Write out the records below word for word, please.

**Data for processing:**
┄┄┄┄┄┄
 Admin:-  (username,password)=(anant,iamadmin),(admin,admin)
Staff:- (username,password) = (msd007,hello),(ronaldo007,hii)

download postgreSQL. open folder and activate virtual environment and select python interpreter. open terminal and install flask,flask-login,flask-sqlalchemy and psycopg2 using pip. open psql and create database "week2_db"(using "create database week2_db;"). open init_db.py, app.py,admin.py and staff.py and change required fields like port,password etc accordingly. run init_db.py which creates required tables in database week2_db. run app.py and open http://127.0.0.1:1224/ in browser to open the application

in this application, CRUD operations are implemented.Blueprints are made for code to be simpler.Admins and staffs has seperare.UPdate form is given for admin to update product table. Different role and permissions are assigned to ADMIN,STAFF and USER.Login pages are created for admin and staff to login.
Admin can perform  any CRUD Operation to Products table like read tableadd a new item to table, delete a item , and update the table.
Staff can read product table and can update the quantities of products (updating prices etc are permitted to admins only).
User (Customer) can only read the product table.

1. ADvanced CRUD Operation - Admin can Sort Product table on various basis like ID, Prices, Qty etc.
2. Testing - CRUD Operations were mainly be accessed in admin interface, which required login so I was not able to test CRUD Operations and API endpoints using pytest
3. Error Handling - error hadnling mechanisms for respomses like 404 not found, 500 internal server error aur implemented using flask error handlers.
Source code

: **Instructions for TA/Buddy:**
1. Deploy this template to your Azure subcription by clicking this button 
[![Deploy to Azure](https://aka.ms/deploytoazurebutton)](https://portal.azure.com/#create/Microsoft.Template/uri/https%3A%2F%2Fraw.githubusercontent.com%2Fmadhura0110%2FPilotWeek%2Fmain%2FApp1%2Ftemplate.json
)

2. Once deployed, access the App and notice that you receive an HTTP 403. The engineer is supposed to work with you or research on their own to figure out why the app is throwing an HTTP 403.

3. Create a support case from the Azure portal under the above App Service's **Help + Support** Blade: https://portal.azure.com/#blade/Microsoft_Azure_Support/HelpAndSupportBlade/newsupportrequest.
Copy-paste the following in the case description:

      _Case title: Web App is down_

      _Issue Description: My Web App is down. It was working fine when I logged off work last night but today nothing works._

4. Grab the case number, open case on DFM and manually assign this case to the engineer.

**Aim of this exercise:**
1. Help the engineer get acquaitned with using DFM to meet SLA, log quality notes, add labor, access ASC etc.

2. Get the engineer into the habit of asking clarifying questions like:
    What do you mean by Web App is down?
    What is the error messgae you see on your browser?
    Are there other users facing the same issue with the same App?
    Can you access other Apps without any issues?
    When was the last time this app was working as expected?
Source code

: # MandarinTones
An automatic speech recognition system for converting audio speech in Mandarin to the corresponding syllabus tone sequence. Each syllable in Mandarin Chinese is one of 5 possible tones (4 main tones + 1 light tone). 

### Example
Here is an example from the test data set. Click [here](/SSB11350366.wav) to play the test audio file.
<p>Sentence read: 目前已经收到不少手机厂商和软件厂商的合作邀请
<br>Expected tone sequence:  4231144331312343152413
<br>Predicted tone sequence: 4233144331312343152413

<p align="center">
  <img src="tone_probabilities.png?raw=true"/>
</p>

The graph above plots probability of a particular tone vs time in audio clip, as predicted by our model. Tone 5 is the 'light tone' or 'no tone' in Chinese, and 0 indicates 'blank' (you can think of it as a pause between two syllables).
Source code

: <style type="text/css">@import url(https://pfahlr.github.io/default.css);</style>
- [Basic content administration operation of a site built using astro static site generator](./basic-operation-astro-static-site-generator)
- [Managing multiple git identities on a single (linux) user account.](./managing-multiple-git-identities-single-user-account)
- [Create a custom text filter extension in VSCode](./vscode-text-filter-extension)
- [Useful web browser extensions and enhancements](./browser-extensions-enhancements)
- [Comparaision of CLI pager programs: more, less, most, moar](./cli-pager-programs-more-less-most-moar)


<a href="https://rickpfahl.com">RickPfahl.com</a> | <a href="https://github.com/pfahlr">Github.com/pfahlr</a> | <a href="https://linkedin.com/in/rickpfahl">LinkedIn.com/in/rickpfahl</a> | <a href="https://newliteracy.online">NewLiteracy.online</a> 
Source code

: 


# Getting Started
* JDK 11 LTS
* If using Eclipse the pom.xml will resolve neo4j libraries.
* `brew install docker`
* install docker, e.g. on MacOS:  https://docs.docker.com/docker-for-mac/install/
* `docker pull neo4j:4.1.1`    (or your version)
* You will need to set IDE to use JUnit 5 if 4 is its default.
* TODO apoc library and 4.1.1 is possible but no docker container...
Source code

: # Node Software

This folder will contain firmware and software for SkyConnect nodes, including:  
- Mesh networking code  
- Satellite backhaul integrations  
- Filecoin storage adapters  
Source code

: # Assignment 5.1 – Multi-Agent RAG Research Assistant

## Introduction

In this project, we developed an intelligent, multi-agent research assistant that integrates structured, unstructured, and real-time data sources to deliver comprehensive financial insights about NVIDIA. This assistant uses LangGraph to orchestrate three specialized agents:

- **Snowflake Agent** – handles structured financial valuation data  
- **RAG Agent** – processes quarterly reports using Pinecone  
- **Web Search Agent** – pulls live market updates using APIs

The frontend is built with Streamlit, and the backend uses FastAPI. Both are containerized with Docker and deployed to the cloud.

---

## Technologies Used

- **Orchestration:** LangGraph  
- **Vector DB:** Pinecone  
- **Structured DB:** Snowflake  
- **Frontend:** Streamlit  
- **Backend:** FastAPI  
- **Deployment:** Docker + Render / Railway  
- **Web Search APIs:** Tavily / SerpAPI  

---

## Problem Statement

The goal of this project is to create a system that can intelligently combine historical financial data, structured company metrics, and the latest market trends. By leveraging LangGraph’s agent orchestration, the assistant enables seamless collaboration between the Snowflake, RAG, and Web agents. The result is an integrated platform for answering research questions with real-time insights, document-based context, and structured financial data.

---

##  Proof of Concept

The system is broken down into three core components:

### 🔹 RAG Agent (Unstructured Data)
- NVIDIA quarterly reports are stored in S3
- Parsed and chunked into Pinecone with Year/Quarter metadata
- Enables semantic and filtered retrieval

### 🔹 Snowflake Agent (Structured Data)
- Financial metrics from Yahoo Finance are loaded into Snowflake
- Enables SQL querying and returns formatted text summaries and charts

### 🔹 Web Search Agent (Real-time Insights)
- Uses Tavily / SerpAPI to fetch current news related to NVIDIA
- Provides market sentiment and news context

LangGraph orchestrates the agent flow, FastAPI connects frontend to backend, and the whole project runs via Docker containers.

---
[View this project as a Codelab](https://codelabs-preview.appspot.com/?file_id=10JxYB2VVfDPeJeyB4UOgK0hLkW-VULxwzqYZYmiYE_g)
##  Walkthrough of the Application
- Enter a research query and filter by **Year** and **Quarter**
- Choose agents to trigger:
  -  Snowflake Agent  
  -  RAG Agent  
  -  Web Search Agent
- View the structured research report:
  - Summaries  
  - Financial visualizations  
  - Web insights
┄┄┄┄┄┄
**Response below:**
 Admin:-  (username,password)=(anant,iamadmin),(admin,admin)
Staff:- (username,password) = (msd007,hello),(ronaldo007,hii)

download postgreSQL. open folder and activate virtual environment and select python interpreter. open terminal and install flask,flask-login,flask-sqlalchemy and psycopg2 using pip. open psql and create database "week2_db"(using "create database week2_db;"). open init_db.py, app.py,admin.py and staff.py and change required fields like port,password etc accordingly. run init_db.py which creates required tables in database week2_db. run app.py and open http://127.0.0.1:1224/ in browser to open the application

in this application, CRUD operations are implemented.Blueprints are made for code to be simpler.Admins and staffs has seperare.UPdate form is given for admin to update product table. Different role and permissions are assigned to ADMIN,STAFF and USER.Login pages are created for admin and staff to login.
Admin can perform  any CRUD Operation to Products table like read tableadd a new item to table, delete a item , and update the table.
Staff can read product table and can update the quantities of products (updating prices etc are permitted to admins only).
User (Customer) can only read the product table.

1. ADvanced CRUD Operation - Admin can Sort Product table on various basis like ID, Prices, Qty etc.
2. Testing - CRUD Operations were mainly be accessed in admin interface, which required login so I was not able to test CRUD Operations and API endpoints using pytest
3. Error Handling - error hadnling mechanisms for respomses like 404 not found, 500 internal server error aur implemented using flask error handlers.
Source code

: **Instructions for TA/Buddy:**
1. Deploy this template to your Azure subcription by clicking this button 
[![Deploy to Azure](https://aka.ms/deploytoazurebutton)](https://portal.azure.com/#create/Microsoft.Template/uri/https%3A%2F%2Fraw.githubusercontent.com%2Fmadhura0110%2FPilotWeek%2Fmain%2FApp1%2Ftemplate.json
)

2. Once deployed, access the App and notice that you receive an HTTP 403. The engineer is supposed to work with you or research on their own to figure out why the app is throwing an HTTP 403.

3. Create a support case from the Azure portal under the above App Service's **Help + Support** Blade: https://portal.azure.com/#blade/Microsoft_Azure_Support/HelpAndSupportBlade/newsupportrequest.
Copy-paste the following in the case description:

      _Case title: Web App is down_

      _Issue Description: My Web App is down. It was working fine when I logged off work last night but today nothing works._

4. Grab the case number, open case on DFM and manually assign this case to the engineer.

**Aim of this exercise:**
1. Help the engineer get acquaitned with using DFM to meet SLA, log quality notes, add labor, access ASC etc.

2. Get the engineer into the habit of asking clarifying questions like:
    What do you mean by Web App is down?
    What is the error messgae you see on your browser?
    Are there other users facing the same issue with the same App?
    Can you access other Apps without any issues?
    When was the last time this app was working as expected?
Source code

: # MandarinTones
An automatic speech recognition system for converting audio speech in Mandarin to the corresponding syllabus tone sequence. Each syllable in Mandarin Chinese is one of 5 possible tones (4 main tones + 1 light tone). 

### Example
Here is an example from the test data set. Click [here](/SSB11350366.wav) to play the test audio file.
<p>Sentence read: 目前已经收到不少手机厂商和软件厂商的合作邀请
<br>Expected tone sequence:  4231144331312343152413
<br>Predicted tone sequence: 4233144331312343152413

<p align="center">
  <img src="tone_probabilities.png?raw=true"/>
</p>

The graph above plots probability of a particular tone vs time in audio clip, as predicted by our model. Tone 5 is the 'light tone' or 'no tone' in Chinese, and 0 indicates 'blank' (you can think of it as a pause between two syllables).
Source code

: <style type="text/css">@import url(https://pfahlr.github.io/default.css);</style>
- [Basic content administration operation of a site built using astro static site generator](./basic-operation-astro-static-site-generator)
- [Managing multiple git identities on a single (linux) user account.](./managing-multiple-git-identities-single-user-account)
- [Create a custom text filter extension in VSCode](./vscode-text-filter-extension)
- [Useful web browser extensions and enhancements](./browser-extensions-enhancements)
- [Comparaision of CLI pager programs: more, less, most, moar](./cli-pager-programs-more-less-most-moar)


<a href="https://rickpfahl.com">RickPfahl.com</a> | <a href="https://github.com/pfahlr">Github.com/pfahlr</a> | <a href="https://linkedin.com/in/rickpfahl">LinkedIn.com/in/rickpfahl</a> | <a href="https://newliteracy.online">NewLiteracy.online</a> 
Source code

: 


# Getting Started
* JDK 11 LTS
* If using Eclipse the pom.xml will resolve neo4j libraries.
* `brew install docker`
* install docker, e.g. on MacOS:  https://docs.docker.com/docker-for-mac/install/
* `docker pull neo4j:4.1.1`    (or your version)
* You will need to set IDE to use JUnit 5 if 4 is its default.
* TODO apoc library and 4.1.1 is possible but no docker container...
Source code

: # Node Software

This folder will contain firmware and software for SkyConnect nodes, including:  
- Mesh networking code  
- Satellite backhaul integrations  
- Filecoin storage adapters  
Source code

: # Assignment 5.1 – Multi-Agent RAG Research Assistant

## Introduction

In this project, we developed an intelligent, multi-agent research assistant that integrates structured, unstructured, and real-time data sources to deliver comprehensive financial insights about NVIDIA. This assistant uses LangGraph to orchestrate three specialized agents:

- **Snowflake Agent** – handles structured financial valuation data  
- **RAG Agent** – processes quarterly reports using Pinecone  
- **Web Search Agent** – pulls live market updates using APIs

The frontend is built with Streamlit, and the backend uses FastAPI. Both are containerized with Docker and deployed to the cloud.

---

## Technologies Used

- **Orchestration:** LangGraph  
- **Vector DB:** Pinecone  
- **Structured DB:** Snowflake  
- **Frontend:** Streamlit  
- **Backend:** FastAPI  
- **Deployment:** Docker + Render / Railway  
- **Web Search APIs:** Tavily / SerpAPI  

---

## Problem Statement

The goal of this project is to create a system that can intelligently combine historical financial data, structured company metrics, and the latest market trends. By leveraging LangGraph’s agent orchestration, the assistant enables seamless collaboration between the Snowflake, RAG, and Web agents. The result is an integrated platform for answering research questions with real-time insights, document-based context, and structured financial data.

---

##  Proof of Concept

The system is broken down into three core components:

### 🔹 RAG Agent (Unstructured Data)
- NVIDIA quarterly reports are stored in S3
- Parsed and chunked into Pinecone with Year/Quarter metadata
- Enables semantic and filtered retrieval

### 🔹 Snowflake Agent (Structured Data)
- Financial metrics from Yahoo Finance are loaded into Snowflake
- Enables SQL querying and returns formatted text summaries and charts

### 🔹 Web Search Agent (Real-time Insights)
- Uses Tavily / SerpAPI to fetch current news related to NVIDIA
- Provides market sentiment and news context

LangGraph orchestrates the agent flow, FastAPI connects frontend to backend, and the whole project runs via Docker containers.

---
[View this project as a Codelab](https://codelabs-preview.appspot.com/?file_id=10JxYB2VVfDPeJeyB4UOgK0hLkW-VULxwzqYZYmiYE_g)
##  Walkthrough of the Application
- Enter a research query and filter by **Year** and **Quarter**
- Choose agents to trigger:
  -  Snowflake Agent  
  -  RAG Agent  
  -  Web Search Agent
- View the structured research report:
  - Summaries  
  - Financial visualizations  
  - Web insights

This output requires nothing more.